Regional Care Model Optimizes Care and Outcomes for Premature Infants
Clinical History and Presentation
In September 2009, a pregnant woman at 27 weeks gestation presented to a Cincinnati area hospital with elevated blood pressure. Her medical history was significant for chronic hypertension and her obstetric history was of one prior miscarriage. She was diagnosed with preeclampsia and started on magnesium sulfate.
Although the regional hospital had a Level II nursery, the woman’s physicians decided to transfer her to a hospital with a Level III nursery. Their decision was the result of a robust education campaign with area obstetricians regarding improved outcomes when infants younger than 32 weeks gestation are delivered at a Level III center. This is in keeping with current recommendations by The American Academy of Pediatrics and American Congress of Obstetricians and Gynecologists.
Our Approach
The neonatal intensive care unit (NICU) at the delivery hospital to which the patient was transferred is staffed by neonatologists from the Perinatal Institute at Cincinnati Children’s Hospital Medical Center. The patient was placed on bed rest on arrival and given two doses of betamethasone, which evidence shows reduces neonatal morbidities. Over the next five days, the baby had reversal of end diastolic flow on Doppler ultrasound — a sign of placental insufficiency — and the mother’s hypertension worsened. The NICU team prepared the family for the arrival of a preterm infant. Because the team believed both mother and infant would not tolerate labor, they proceeded with a Cesarean section delivery.
The baby girl was born at 28 weeks gestation and weighed 700 grams (1 lb., 9 oz.). She was symmetrically growth restricted — likely secondary to her mother’s chronic hypertension and preeclampsia. She was initially placed on nasal continuous positive airflow pressure, but was then intubated and given surfactant after about 12 hours of life because of worsening oxygenation. The infant responded well to the surfactant and weaned off the ventilator quickly. She was given Vitamin A to prevent chronic lung disease and caffeine to facilitate extubation and treat apnea of prematurity. Ultrasound of her head did not reveal any intraventricular hemorrhage. Enteral feeds were initiated with donated human milk (known to reduce the risk of necrotizing enterocolitis) until the mother’s own milk supply was established.

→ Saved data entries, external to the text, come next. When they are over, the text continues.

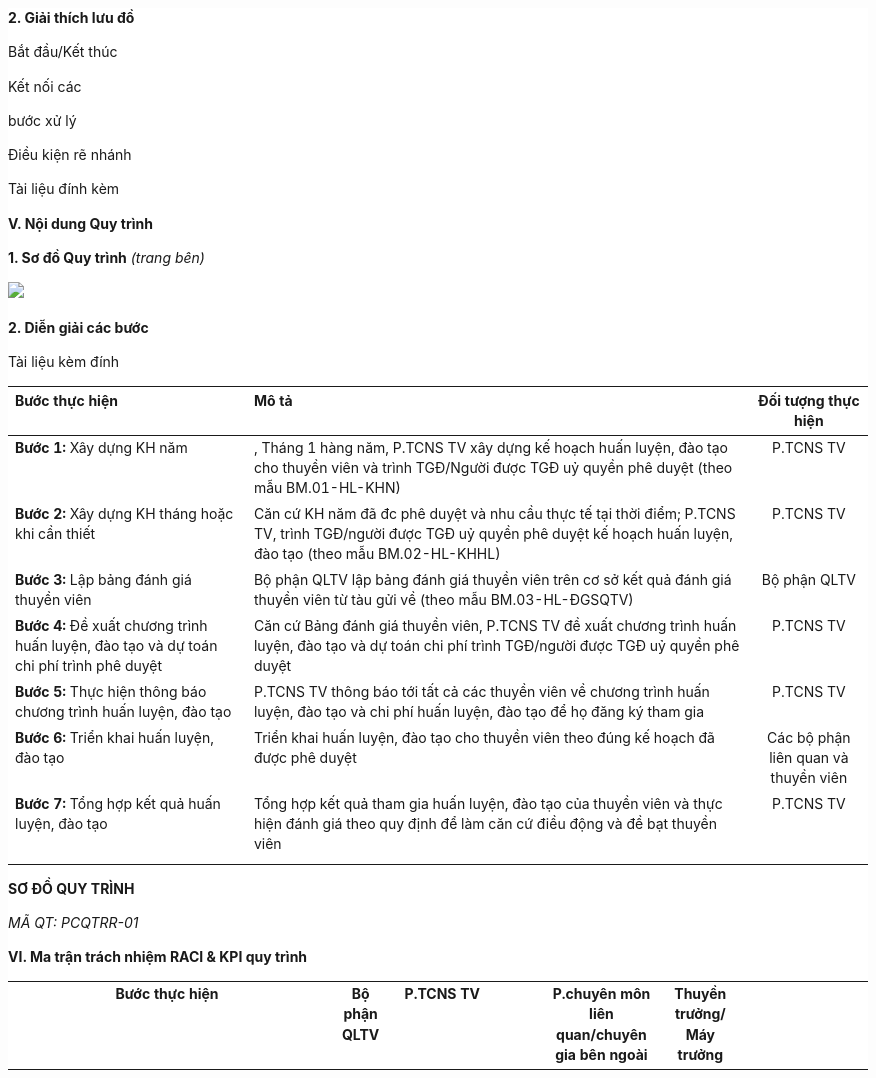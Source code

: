 **2. Giải thích lưu đồ**

Bắt đầu/Kết thúc

Kết nối các

bước xử lý

Điều kiện rẽ nhánh

Tài liệu đính kèm

**V. Nội dung Quy trình**

**1. Sơ đồ Quy trình** *(trang bên)*

![](media/image2.wmf)

**2. Diễn giải các bước**

Tài liệu kèm đính

| **Bước thực hiện** | **Mô tả** | **Đối tượng thực hiện** |
|:---|:---|:--:|
| **Bước 1:** Xây dựng KH năm | , Tháng 1 hàng năm, P.TCNS TV xây dựng kế hoạch huấn luyện, đào tạo cho thuyền viên và trình TGĐ/Người được TGĐ uỷ quyền phê duyệt (theo mẫu BM.01-HL-KHN) | P.TCNS TV |
| **Bước 2:** Xây dựng KH tháng hoặc khi cần thiết | Căn cứ KH năm đã đc phê duyệt và nhu cầu thực tế tại thời điểm; P.TCNS TV, trình TGĐ/người được TGĐ uỷ quyền phê duyệt kế hoạch huấn luyện, đào tạo (theo mẫu BM.02-HL-KHHL) | P.TCNS TV |
| **Bước 3:** Lập bảng đánh giá thuyền viên | Bộ phận QLTV lập bảng đánh giá thuyền viên trên cơ sở kết quả đánh giá thuyền viên từ tàu gửi về (theo mẫu BM.03-HL-ĐGSQTV) | Bộ phận QLTV |
| **Bước 4:** Đề xuất chương trình huấn luyện, đào tạo và dự toán chi phí trình phê duyệt | Căn cứ Bảng đánh giá thuyền viên, P.TCNS TV đề xuất chương trình huấn luyện, đào tạo và dự toán chi phí trình TGĐ/người được TGĐ uỷ quyền phê duyệt | P.TCNS TV |
| **Bước 5:** Thực hiện thông báo chương trình huấn luyện, đào tạo | P.TCNS TV thông báo tới tất cả các thuyền viên về chương trình huấn luyện, đào tạo và chi phí huấn luyện, đào tạo để họ đăng ký tham gia | P.TCNS TV |
| **Bước 6:** Triển khai huấn luyện, đào tạo | Triển khai huấn luyện, đào tạo cho thuyền viên theo đúng kế hoạch đã được phê duyệt | Các bộ phận liên quan và thuyền viên |
| **Bước 7:** Tổng hợp kết quả huấn luyện, đào tạo | Tổng hợp kết quả tham gia huấn luyện, đào tạo của thuyền viên và thực hiện đánh giá theo quy định để làm căn cứ điều động và đề bạt thuyền viên | P.TCNS TV |
|  |  |  |

**SƠ ĐỒ QUY TRÌNH**

*MÃ QT: PCQTRR-01*

**VI. Ma trận trách nhiệm RACI & KPI quy trình**

<table>
<colgroup>
<col style="width: 6%" />
<col style="width: 31%" />
<col style="width: 8%" />
<col style="width: 0%" />
<col style="width: 7%" />
<col style="width: 6%" />
<col style="width: 14%" />
<col style="width: 9%" />
<col style="width: 6%" />
<col style="width: 9%" />
</colgroup>
<tbody>
<tr>
<td colspan="2" style="text-align: center;"><strong>Bước thực
hiện</strong></td>
<td style="text-align: center;"><strong>Bộ phận QLTV</strong></td>
<td colspan="2" style="text-align: center;"><strong>P.TCNS
TV</strong></td>
<td style="text-align: center;"></td>
<td style="text-align: center;"><strong>P.chuyên môn liên quan/chuyên
gia bên ngoài</strong></td>
<td style="text-align: center;"><strong>Thuyền trưởng/Máy
trưởng</strong></td>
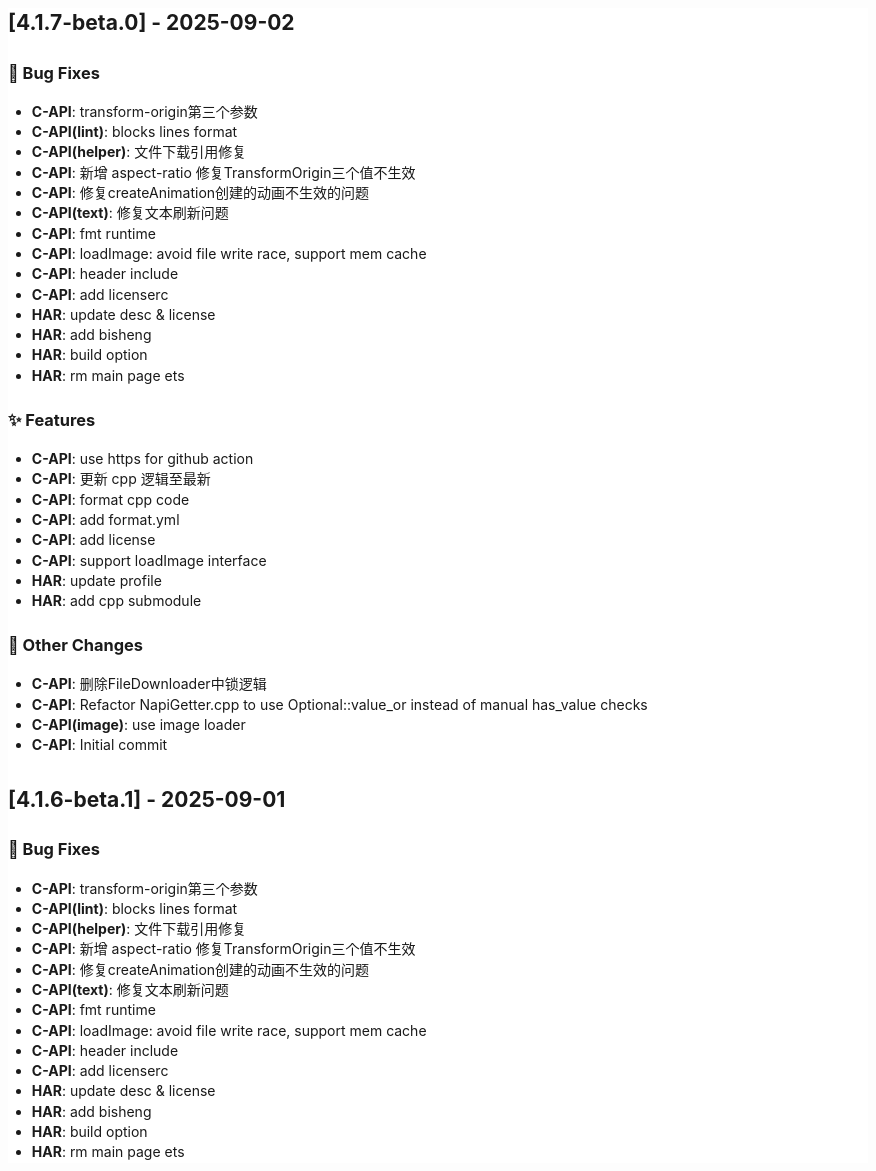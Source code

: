 ## [4.1.7-beta.0] - 2025-09-02

### 🐛 Bug Fixes

- **C-API**: transform-origin第三个参数
- **C-API(lint)**: blocks lines format
- **C-API(helper)**: 文件下载引用修复
- **C-API**: 新增 aspect-ratio 修复TransformOrigin三个值不生效
- **C-API**: 修复createAnimation创建的动画不生效的问题
- **C-API(text)**: 修复文本刷新问题
- **C-API**: fmt runtime
- **C-API**: loadImage: avoid file write race, support mem cache
- **C-API**: header include
- **C-API**: add licenserc
- **HAR**: update desc & license
- **HAR**: add bisheng
- **HAR**: build option
- **HAR**: rm main page ets

### ✨ Features

- **C-API**: use https for github action
- **C-API**: 更新 cpp 逻辑至最新
- **C-API**: format cpp code
- **C-API**: add format.yml
- **C-API**: add license
- **C-API**: support loadImage interface
- **HAR**: update profile
- **HAR**: add cpp submodule

### 📝 Other Changes

- **C-API**: 删除FileDownloader中锁逻辑
- **C-API**: Refactor NapiGetter.cpp to use Optional::value_or instead of manual has_value checks
- **C-API(image)**: use image loader
- **C-API**: Initial commit

## [4.1.6-beta.1] - 2025-09-01

### 🐛 Bug Fixes

- **C-API**: transform-origin第三个参数
- **C-API(lint)**: blocks lines format
- **C-API(helper)**: 文件下载引用修复
- **C-API**: 新增 aspect-ratio 修复TransformOrigin三个值不生效
- **C-API**: 修复createAnimation创建的动画不生效的问题
- **C-API(text)**: 修复文本刷新问题
- **C-API**: fmt runtime
- **C-API**: loadImage: avoid file write race, support mem cache
- **C-API**: header include
- **C-API**: add licenserc
- **HAR**: update desc & license
- **HAR**: add bisheng
- **HAR**: build option
- **HAR**: rm main page ets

After two months in the NICU, the baby developed systemic hypertension and an intermittent heart murmur. A technician from Cincinnati Children’s came to the birth hospital to perform an echocardiogram, which revealed a small patent ductus arteriosus with left to right shunting, and normal biventricular function. A renal ultrasound revealed multiple small kidney stones. Cincinnati Children’s nephrology service recommended amlodipine as well as chlorothiazide, which successfully controlled the hypertension. A repeat head ultrasound at discharge revealed no evidence of periventricular leukomalacia, and an ophthalmologic exam revealed mild bilateral retinopathy of prematurity.
Clinical Outcome and Follow Up
After discharge, the infant was brought to the High-Risk Infant Follow-Up Clinic at the birth hospital, and was also seen by specialists at Cincinnati Children’s, including pediatric ophthalmologists and nephrologists. She developed signs of gastroesophageal reflux and was started on Prevacid, with some improvement in symptoms. She had worsening of her retinopathy of prematurity, to stage 3+, but did not require surgical intervention. Her hypertension gradually improved, and she was taken off of the amlodipine, but remains on the chlorothiazide. She will have a full development assessment at six months adjusted age.
Discussion and Lessons Learned
This case demonstrates how a well-organized regional model of care can coordinate the complex medical needs of a fragile preterm infant and optimize the infant’s outcome. Identifying mothers at risk of delivering premature infants and transferring them to Level III centers prior to delivery is crucial to securing the best outcomes for their babies.
It has been shown in our area (Pediatrics 2004; 113(1); 35-41) and elsewhere in the country that infants <1,500 grams have decreased morbidity and mortality when they are born at a Level III center. Clearly, a transfer while still in utero is safest for these high-risk infants. Following educational outreach in our region regarding this issue, our data has shown an increase in the percentage of infants being appropriately delivered at a Level III center.
A perinatal service with the experience and expertise of caring for a large number of very preterm babies offers mother and infant the best care possible. Evidence-based practices, such as surfactant administration and the use of antenatal steroids, Vitamin A and human milk, can reduce the known morbidities of preterm birth.
The close collaboration of the birth hospital’s Level III nursery with the wide range of subspecialists at Cincinnati Children’s allows the highest level of care without the disruption and risk of transport after birth. This model also allows infants and their mothers to receive all of their care in one nursery (in one bed space, in most cases), leading to strong bonds between the family and the staff and promoting family-centered care.
This case study was written in collaboration with Amy Nathan, MD, Division of Neonatology, Perinatal Institute and medical director, TriHealth Nurseries.